PROVIDED INFORMATION below:
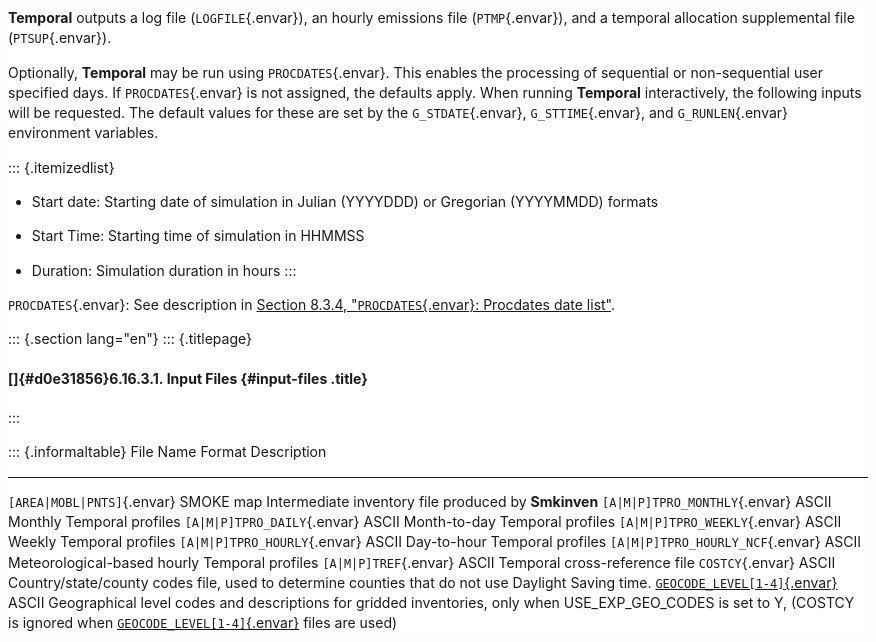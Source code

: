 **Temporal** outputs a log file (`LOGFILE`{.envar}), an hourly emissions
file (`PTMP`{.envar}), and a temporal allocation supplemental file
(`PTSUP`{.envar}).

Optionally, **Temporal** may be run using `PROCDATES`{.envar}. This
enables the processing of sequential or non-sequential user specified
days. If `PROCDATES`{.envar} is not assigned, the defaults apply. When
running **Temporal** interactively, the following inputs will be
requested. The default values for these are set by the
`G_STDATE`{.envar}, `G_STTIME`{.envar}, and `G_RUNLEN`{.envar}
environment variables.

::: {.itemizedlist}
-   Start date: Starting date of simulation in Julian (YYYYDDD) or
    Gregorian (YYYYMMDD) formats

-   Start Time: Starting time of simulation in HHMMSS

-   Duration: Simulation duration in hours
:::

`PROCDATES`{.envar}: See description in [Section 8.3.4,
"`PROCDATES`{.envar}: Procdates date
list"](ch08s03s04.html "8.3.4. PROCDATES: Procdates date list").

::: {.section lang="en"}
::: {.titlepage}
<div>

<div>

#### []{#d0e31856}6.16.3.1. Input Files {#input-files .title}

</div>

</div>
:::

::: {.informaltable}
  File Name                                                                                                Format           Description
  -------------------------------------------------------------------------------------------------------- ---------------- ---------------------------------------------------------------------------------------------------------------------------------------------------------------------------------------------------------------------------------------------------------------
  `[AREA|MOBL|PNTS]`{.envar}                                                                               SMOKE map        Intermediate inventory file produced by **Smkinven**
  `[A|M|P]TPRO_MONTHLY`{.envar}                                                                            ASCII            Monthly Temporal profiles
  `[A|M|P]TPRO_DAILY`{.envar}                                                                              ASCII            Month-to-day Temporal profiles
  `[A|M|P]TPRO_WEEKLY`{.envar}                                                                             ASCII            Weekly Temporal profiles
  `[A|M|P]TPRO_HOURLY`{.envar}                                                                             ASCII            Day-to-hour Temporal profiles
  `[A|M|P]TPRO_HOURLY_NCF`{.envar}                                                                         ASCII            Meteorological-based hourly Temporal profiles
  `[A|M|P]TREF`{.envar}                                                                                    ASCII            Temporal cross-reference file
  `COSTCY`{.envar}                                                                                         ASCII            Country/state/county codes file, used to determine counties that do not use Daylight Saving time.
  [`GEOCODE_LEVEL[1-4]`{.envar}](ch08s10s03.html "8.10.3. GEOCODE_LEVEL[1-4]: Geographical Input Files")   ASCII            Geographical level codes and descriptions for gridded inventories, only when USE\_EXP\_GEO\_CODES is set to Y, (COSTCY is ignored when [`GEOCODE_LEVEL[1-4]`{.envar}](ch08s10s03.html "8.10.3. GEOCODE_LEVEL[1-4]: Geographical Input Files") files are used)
End of PROVIDED INFORMATION.
PROVIDED INFORMATION below:
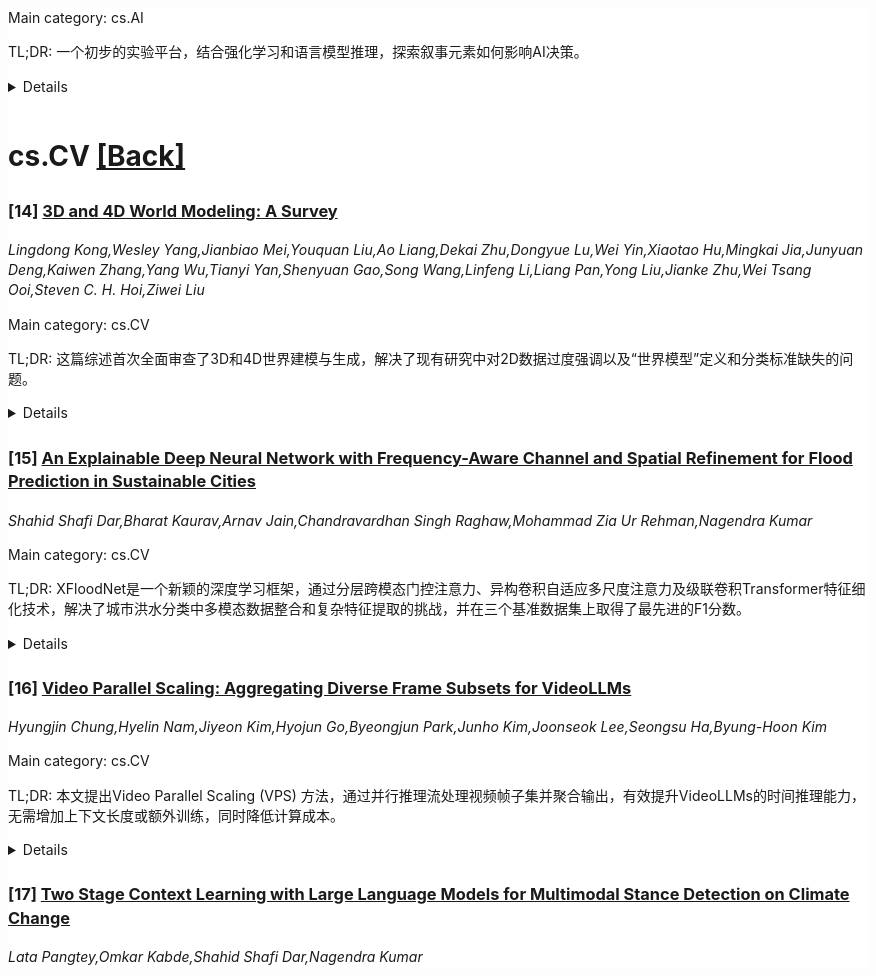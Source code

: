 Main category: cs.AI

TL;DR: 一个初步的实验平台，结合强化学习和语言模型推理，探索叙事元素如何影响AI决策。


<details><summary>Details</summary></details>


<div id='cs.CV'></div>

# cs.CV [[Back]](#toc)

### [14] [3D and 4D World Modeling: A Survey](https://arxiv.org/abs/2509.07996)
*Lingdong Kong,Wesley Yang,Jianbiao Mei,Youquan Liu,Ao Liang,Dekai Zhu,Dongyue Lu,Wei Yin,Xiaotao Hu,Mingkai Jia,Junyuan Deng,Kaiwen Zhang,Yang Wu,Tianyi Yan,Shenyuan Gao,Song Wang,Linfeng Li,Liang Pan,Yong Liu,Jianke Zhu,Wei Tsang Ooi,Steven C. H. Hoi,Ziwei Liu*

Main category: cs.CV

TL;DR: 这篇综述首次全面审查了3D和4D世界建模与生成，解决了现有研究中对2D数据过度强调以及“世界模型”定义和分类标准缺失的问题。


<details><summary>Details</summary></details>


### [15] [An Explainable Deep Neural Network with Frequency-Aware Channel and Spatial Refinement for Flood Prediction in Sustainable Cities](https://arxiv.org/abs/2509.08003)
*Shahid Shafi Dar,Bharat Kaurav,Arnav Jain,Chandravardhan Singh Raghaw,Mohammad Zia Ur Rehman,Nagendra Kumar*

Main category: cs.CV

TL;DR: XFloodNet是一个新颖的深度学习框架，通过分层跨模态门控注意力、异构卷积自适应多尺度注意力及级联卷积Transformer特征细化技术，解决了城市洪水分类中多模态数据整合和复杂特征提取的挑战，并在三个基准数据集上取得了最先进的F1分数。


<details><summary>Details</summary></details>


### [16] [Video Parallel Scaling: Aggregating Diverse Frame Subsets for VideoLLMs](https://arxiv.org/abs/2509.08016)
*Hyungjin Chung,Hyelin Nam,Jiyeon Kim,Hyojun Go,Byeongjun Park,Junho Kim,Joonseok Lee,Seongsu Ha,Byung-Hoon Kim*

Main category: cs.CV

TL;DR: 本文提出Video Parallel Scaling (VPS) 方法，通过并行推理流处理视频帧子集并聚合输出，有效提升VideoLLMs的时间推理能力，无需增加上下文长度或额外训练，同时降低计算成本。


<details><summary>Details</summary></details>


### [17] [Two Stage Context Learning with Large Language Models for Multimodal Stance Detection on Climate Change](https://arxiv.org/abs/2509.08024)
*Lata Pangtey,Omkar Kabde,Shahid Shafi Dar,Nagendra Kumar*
End of PROVIDED INFORMATION.
### ACTIVITY
Transcribe the lines above between the line holding "TL;DR: 本文提出Video Parallel" and the line holding "Shafi Dar,Nagendra Kumar*", inclusive, exactly as they stand and with nothing added.

### RESULT OF THIS EXERCISE
TL;DR: 本文提出Video Parallel Scaling (VPS) 方法，通过并行推理流处理视频帧子集并聚合输出，有效提升VideoLLMs的时间推理能力，无需增加上下文长度或额外训练，同时降低计算成本。


<details><summary>Details</summary></details>


### [17] [Two Stage Context Learning with Large Language Models for Multimodal Stance Detection on Climate Change](https://arxiv.org/abs/2509.08024)
*Lata Pangtey,Omkar Kabde,Shahid Shafi Dar,Nagendra Kumar*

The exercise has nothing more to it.